The formula for EAR is: $$EAR = \frac{||p2 - p6|| + ||p3 - p5||}{2||p1 - p4||}$$
from scipy.spatial import distance as dist
def compute_ear(eye_landmarks):
# Vertical distances
v1 = dist.euclidean(eye_landmarks[1], eye_landmarks[5])
v2 = dist.euclidean(eye_landmarks[2], eye_landmarks[4])
# Horizontal distance
h_dist = dist.euclidean(eye_landmarks[0], eye_landmarks[3])
ear_value = (v1 + v2) / (2.0 * h_dist)
return ear_value
When the EAR drops below a specific threshold (typically around 0.2) for a sustained number of frames, the system triggers a fatigue alert based on the PERCLOS (Percentage of Eye Closure) metric.
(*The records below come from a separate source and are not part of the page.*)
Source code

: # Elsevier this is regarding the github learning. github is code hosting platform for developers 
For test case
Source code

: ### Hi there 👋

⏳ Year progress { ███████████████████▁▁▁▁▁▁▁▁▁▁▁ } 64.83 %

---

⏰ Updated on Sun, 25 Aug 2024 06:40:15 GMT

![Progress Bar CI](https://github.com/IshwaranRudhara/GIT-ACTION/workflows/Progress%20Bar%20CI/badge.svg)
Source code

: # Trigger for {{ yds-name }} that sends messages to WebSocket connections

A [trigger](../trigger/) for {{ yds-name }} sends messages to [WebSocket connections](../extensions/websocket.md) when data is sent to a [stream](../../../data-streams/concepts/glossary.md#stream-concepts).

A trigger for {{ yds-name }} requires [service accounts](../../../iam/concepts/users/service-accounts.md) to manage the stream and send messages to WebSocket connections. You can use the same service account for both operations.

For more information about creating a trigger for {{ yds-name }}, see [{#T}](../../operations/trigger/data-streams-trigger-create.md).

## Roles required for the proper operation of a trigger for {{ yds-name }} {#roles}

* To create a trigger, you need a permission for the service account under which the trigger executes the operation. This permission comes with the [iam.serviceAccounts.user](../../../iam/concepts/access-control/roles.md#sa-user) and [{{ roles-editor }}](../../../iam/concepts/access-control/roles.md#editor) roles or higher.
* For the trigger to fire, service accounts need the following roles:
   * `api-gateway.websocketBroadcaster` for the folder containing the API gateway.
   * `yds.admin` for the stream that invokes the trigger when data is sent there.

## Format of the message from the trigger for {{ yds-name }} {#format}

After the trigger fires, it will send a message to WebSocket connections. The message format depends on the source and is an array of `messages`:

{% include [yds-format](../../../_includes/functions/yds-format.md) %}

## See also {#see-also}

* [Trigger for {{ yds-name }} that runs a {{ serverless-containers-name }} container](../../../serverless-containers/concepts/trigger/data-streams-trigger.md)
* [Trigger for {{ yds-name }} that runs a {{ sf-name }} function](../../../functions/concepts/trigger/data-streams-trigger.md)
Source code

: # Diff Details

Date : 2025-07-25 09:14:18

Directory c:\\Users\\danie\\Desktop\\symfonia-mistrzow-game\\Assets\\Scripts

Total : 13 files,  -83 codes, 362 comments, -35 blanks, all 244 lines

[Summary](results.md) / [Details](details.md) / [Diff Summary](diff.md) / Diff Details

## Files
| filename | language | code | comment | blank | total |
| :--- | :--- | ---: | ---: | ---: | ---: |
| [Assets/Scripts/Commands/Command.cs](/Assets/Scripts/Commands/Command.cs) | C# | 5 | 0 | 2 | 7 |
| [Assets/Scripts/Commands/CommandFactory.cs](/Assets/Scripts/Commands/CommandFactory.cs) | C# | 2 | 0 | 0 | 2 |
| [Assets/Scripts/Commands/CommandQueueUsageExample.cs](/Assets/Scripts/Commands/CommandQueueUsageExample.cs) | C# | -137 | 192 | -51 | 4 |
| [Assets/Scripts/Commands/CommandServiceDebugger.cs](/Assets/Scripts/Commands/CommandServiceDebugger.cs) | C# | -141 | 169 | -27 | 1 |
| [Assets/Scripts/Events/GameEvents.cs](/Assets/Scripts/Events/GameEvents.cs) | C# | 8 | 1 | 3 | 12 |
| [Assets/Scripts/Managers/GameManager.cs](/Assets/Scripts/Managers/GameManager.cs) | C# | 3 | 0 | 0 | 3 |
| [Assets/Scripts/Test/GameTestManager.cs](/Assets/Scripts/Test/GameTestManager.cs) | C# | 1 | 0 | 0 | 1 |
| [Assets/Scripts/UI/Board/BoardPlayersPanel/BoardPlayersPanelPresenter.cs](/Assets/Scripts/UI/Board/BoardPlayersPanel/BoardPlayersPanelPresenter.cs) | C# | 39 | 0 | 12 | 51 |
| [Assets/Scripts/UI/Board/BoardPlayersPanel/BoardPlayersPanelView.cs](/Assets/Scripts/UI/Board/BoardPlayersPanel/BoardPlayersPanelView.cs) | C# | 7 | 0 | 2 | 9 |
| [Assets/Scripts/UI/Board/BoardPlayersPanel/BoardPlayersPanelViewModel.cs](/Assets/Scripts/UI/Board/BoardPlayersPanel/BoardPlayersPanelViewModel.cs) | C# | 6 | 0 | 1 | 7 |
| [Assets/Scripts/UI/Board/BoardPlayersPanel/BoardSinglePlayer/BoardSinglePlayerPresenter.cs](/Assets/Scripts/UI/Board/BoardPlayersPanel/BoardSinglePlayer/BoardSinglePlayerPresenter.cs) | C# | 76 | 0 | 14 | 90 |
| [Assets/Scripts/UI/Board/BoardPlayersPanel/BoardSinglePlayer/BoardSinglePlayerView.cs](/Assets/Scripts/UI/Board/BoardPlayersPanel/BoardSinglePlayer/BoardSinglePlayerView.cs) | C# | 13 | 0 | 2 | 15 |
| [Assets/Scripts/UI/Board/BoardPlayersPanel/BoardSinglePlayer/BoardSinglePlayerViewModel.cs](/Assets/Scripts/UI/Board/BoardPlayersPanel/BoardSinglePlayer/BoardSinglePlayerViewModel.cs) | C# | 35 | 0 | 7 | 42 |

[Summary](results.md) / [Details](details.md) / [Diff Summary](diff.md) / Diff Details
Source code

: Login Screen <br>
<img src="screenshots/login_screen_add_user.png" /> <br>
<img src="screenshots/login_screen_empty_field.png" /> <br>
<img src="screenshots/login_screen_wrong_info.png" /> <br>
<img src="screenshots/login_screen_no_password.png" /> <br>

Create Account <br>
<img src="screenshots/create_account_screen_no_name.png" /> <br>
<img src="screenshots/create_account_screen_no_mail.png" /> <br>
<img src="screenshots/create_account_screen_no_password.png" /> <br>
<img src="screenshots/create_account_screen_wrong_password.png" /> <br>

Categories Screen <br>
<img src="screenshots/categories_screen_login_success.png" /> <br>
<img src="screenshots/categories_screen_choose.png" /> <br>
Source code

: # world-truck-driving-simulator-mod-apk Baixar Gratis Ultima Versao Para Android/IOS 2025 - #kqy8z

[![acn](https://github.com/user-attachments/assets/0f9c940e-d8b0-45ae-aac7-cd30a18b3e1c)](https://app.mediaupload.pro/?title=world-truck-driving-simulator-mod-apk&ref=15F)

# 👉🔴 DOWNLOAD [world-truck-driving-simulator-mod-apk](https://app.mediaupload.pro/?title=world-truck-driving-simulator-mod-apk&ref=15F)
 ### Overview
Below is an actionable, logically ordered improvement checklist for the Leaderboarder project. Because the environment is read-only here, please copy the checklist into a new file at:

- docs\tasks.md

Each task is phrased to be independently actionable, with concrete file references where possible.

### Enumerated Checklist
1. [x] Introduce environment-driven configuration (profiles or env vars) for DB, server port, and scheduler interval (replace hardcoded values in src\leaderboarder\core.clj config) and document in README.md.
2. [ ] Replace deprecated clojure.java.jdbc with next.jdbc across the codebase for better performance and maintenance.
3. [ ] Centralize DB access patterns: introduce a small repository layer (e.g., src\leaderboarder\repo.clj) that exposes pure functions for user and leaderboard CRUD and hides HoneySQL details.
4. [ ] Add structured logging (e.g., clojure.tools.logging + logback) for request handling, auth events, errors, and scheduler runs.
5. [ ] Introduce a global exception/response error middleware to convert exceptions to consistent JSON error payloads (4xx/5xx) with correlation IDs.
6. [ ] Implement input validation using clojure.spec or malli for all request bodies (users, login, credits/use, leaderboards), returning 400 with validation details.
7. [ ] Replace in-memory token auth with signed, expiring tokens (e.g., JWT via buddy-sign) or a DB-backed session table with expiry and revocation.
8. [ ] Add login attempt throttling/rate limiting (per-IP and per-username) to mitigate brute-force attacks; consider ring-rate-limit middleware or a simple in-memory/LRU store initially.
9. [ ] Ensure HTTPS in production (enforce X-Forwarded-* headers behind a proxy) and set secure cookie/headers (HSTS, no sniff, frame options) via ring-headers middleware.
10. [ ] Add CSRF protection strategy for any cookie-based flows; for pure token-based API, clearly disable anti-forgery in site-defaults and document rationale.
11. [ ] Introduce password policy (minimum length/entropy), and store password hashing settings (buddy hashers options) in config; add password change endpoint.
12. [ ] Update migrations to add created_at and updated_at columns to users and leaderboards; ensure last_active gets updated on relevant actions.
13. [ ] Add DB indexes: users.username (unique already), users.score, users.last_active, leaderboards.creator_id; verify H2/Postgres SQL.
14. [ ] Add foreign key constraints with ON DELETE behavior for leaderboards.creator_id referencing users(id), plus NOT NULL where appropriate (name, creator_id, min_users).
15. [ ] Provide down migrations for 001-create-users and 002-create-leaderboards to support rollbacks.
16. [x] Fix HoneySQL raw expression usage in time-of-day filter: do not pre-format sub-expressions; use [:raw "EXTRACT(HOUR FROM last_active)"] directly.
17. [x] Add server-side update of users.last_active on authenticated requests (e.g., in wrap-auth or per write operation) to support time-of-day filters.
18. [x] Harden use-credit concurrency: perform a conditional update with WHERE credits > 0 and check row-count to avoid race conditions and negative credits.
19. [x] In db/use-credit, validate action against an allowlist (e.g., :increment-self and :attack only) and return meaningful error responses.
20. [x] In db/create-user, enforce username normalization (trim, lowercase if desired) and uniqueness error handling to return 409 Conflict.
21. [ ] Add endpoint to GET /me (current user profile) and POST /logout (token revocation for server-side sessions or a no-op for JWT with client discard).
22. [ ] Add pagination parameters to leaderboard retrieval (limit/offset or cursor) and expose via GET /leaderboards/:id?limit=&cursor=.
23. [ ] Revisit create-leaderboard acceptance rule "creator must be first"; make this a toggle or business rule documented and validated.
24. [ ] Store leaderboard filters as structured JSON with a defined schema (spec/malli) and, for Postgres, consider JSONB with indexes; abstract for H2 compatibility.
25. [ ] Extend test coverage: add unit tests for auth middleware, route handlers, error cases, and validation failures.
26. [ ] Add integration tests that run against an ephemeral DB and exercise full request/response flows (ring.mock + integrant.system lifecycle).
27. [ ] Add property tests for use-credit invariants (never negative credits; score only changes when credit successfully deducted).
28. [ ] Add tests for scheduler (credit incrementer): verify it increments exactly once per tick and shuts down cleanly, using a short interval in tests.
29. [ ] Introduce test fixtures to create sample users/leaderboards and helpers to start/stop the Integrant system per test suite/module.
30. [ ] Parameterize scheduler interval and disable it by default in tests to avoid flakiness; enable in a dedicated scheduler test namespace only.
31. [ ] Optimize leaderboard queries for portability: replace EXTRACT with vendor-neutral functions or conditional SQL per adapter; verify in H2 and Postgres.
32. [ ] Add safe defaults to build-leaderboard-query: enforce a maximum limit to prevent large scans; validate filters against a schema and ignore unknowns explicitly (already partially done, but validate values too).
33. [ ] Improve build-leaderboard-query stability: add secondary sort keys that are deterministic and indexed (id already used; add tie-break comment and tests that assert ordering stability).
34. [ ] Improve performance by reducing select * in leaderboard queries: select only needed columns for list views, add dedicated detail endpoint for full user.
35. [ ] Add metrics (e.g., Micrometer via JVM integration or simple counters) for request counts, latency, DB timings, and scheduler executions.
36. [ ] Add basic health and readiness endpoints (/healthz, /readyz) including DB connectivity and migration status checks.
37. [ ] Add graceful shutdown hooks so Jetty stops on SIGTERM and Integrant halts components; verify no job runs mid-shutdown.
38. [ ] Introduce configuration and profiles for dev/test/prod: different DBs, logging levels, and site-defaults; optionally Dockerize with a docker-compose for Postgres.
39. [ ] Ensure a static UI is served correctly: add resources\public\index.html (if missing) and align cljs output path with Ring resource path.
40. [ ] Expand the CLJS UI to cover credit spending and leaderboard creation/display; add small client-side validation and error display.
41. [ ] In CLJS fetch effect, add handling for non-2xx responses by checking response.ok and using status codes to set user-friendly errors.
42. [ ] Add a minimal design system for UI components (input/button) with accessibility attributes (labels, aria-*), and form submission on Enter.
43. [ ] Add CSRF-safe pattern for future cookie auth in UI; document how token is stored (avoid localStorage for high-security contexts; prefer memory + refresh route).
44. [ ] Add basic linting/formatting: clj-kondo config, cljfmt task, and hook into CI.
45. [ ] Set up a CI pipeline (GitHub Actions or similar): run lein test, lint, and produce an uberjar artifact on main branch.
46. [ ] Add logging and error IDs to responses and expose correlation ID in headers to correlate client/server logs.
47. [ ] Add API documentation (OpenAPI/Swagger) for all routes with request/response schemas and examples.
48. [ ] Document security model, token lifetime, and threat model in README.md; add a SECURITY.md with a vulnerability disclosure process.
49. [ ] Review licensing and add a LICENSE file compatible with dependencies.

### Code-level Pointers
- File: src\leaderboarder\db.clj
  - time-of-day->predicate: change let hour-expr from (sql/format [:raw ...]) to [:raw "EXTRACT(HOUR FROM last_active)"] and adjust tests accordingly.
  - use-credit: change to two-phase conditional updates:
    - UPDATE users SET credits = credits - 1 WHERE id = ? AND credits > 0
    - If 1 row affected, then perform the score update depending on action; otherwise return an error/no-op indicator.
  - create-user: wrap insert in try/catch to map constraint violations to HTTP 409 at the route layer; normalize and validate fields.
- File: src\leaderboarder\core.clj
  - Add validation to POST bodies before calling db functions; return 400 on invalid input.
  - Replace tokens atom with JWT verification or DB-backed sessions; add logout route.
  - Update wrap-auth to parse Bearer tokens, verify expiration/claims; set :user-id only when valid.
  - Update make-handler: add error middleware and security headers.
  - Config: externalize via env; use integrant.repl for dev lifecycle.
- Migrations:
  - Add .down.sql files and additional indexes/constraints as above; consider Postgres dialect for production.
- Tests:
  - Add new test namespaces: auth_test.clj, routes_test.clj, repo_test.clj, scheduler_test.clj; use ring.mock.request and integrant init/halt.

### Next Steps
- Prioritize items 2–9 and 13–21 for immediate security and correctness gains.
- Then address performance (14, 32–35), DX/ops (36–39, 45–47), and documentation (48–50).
Mouth Aspect Ratio (MAR) for Yawn Detection
Yawning is identified by the Mouth Aspect Ratio (MAR). This metric tracks the vertical expansion of the lips. Similar to EAR, it uses the Euclidean distance between the upper and lower lip points relative to the mouth width.
def compute_mar(mouth_points):
# Vertical distance between inner lips
vert_a = dist.euclidean(mouth_points[2], mouth_points[10]) # Indices 51, 59
vert_b = dist.euclidean(mouth_points[4], mouth_points[8]) # Indices 53, 57
# Horizontal distance
horiz = dist.euclidean(mouth_points[0], mouth_points[6]) # Indices 49, 55
mar_value = (vert_a + vert_b) / (2.0 * horiz)
return mar_value
Head Pose Estimation (HPE)
To detect if a driver is nodding off or distracted, Head Pose Estimation calculates the orientation of the head in 3D space. This involves mapping 2D image points to a generic 3D facial model and using the Perspective-n-Point (PnP) algorithm to determine the rotation matrix. The rotation matrix is then converted into Euler angles (Pitch, Yaw, and Roll).
If the Pitch angle (nodding forward) exceeds a threshold (e.g., 20 degrees) for a significant duration, it indicates a loss of consciousness or deep fatigue.
System Integration and UI
The backend logic is integrated into a graphical interface using PyQt5, which handles the video stream processing and real-time visualization of the calculated metrics. The UI allows for threshold adjustment and logs fatigue events into a local dataabse for further analysis.
from PyQt5.QtWidgets import QMainWindow, QApplication
from PyQt5.QtCore import QTimer
class FatigueMonitorUI(QMainWindow):
def __init__(self):
super().__init__()
self.video_source = cv2.VideoCapture(0)
self.refresh_timer = QTimer()
self.refresh_timer.timeout.connect(self.process_stream)
self.refresh_timer.start(30)
def process_stream(self):
ret, frame = self.video_source.read()
if ret:
landmarks = capture_landmarks(frame)
for pts in landmarks:
left_eye = pts[36:42]
ear = compute_ear(left_eye)
# Update UI with current EAR and check thresholds
if ear < 0.2:
self.trigger_alarm()